**What to produce**
Go through the records below line by line, counting those that contain the word "wrote"; answer with the count only.

**Data extract**
▼

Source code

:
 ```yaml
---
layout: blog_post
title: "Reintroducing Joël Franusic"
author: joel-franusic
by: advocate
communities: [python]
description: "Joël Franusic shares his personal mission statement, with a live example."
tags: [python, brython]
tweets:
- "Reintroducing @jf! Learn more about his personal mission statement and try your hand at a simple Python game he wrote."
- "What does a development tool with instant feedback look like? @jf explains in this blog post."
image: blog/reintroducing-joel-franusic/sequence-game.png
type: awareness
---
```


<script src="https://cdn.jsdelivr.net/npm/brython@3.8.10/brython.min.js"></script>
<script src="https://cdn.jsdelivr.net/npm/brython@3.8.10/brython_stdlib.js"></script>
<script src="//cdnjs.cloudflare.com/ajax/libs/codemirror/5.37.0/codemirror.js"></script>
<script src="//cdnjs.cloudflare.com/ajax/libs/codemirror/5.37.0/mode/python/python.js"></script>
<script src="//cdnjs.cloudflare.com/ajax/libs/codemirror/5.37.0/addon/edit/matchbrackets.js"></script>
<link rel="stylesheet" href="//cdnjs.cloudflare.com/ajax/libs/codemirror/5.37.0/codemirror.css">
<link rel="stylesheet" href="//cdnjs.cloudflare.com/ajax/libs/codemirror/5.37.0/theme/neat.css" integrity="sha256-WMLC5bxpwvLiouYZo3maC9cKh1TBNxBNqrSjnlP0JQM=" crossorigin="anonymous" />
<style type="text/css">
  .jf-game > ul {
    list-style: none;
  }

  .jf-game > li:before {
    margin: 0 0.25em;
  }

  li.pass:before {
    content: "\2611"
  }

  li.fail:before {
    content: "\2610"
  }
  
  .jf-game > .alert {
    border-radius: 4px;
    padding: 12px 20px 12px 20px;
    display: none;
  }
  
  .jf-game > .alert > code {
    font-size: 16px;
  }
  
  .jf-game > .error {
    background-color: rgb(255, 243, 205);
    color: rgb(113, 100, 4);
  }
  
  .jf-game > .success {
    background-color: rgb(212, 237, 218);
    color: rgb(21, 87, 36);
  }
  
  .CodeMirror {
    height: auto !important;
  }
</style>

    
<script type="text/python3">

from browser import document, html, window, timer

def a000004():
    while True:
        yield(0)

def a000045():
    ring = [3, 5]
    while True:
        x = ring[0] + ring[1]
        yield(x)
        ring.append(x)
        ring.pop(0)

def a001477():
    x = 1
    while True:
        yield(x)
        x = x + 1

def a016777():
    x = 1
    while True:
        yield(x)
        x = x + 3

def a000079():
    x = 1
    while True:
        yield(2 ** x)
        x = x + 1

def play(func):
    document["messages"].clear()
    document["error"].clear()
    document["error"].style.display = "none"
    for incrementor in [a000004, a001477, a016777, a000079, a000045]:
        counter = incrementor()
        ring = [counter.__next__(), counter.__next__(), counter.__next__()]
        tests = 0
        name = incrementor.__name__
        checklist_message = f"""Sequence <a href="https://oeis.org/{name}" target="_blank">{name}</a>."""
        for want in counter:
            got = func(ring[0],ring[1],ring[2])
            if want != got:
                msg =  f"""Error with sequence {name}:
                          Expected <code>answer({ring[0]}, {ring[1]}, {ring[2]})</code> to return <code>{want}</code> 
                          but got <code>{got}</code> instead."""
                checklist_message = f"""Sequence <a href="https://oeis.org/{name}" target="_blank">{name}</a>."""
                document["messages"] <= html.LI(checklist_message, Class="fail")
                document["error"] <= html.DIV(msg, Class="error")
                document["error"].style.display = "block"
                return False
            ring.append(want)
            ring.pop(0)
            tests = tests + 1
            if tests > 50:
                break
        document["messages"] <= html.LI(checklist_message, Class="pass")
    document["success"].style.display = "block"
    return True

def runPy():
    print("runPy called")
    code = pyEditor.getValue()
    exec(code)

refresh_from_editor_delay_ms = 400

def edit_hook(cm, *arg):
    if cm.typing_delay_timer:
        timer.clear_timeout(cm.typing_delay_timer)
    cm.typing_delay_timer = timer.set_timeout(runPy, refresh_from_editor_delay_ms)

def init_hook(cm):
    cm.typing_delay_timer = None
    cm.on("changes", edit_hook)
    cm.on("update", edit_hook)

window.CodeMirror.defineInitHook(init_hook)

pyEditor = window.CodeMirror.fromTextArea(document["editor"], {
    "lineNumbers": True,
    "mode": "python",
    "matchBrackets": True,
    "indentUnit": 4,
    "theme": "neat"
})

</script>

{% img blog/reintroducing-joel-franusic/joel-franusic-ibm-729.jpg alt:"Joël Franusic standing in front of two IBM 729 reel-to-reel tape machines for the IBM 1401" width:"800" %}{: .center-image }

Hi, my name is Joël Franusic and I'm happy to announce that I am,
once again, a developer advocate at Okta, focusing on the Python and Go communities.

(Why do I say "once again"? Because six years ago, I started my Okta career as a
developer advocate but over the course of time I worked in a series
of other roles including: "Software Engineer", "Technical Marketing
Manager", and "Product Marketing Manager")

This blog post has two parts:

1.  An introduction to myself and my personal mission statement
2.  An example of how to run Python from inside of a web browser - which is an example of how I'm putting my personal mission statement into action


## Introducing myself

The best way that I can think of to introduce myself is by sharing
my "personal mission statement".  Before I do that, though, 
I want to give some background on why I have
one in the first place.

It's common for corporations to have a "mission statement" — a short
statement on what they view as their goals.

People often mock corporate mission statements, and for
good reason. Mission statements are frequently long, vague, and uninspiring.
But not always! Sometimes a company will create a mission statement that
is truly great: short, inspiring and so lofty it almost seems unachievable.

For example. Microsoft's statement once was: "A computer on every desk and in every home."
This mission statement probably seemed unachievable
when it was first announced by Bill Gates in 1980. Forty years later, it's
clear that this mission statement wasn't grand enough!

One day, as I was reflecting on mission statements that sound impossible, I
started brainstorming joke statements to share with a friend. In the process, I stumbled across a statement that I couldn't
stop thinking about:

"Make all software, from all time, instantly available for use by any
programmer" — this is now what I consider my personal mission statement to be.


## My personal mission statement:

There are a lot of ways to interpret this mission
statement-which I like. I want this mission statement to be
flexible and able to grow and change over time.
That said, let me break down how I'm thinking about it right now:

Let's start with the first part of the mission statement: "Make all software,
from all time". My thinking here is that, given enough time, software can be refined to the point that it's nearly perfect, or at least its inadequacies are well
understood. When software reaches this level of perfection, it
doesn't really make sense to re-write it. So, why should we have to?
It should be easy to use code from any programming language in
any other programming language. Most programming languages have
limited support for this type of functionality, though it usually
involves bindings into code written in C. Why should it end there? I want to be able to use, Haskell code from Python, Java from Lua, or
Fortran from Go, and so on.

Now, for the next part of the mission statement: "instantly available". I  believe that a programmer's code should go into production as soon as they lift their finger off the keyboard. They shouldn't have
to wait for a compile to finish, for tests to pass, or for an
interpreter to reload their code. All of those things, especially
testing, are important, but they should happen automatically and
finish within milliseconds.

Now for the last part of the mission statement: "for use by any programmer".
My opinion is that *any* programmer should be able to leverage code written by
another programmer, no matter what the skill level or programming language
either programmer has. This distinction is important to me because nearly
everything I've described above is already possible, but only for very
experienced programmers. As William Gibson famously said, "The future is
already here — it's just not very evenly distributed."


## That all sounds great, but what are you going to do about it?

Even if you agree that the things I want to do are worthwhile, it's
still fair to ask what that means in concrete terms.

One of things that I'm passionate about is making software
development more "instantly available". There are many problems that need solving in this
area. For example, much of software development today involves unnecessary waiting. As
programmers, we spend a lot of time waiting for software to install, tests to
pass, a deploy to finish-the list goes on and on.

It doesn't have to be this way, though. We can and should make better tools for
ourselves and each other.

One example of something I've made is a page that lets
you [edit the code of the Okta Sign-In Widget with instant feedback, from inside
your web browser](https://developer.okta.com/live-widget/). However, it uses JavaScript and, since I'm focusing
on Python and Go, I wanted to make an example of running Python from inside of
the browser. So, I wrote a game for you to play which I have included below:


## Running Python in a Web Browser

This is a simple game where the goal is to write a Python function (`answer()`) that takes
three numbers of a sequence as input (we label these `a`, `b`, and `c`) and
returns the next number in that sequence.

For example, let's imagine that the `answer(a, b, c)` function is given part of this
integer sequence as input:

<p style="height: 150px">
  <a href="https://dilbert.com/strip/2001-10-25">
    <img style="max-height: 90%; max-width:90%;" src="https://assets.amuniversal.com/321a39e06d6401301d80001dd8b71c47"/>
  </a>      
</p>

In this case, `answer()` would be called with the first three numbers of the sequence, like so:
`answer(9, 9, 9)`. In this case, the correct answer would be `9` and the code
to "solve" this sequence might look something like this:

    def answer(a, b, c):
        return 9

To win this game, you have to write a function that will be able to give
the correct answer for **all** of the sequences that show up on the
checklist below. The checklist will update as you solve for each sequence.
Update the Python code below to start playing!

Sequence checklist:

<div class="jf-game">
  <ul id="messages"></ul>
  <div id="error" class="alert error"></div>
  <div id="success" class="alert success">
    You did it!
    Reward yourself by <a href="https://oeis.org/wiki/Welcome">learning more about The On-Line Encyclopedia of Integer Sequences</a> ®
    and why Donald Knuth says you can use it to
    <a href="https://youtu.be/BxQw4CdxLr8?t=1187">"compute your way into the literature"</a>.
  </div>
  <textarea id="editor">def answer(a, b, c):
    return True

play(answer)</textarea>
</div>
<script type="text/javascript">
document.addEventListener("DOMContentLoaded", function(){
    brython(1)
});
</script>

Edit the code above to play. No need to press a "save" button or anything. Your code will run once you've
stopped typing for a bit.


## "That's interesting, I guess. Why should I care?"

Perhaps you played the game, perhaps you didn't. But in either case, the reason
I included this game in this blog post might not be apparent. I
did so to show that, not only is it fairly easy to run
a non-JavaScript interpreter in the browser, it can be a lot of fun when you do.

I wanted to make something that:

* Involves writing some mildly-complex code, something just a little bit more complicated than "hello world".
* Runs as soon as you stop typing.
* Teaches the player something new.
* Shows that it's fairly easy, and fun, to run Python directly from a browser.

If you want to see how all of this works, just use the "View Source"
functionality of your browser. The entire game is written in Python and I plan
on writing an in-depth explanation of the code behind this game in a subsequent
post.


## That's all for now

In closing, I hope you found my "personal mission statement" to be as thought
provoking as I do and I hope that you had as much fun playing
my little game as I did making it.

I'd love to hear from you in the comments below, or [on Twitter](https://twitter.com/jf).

▲

**Answer to this problem**
2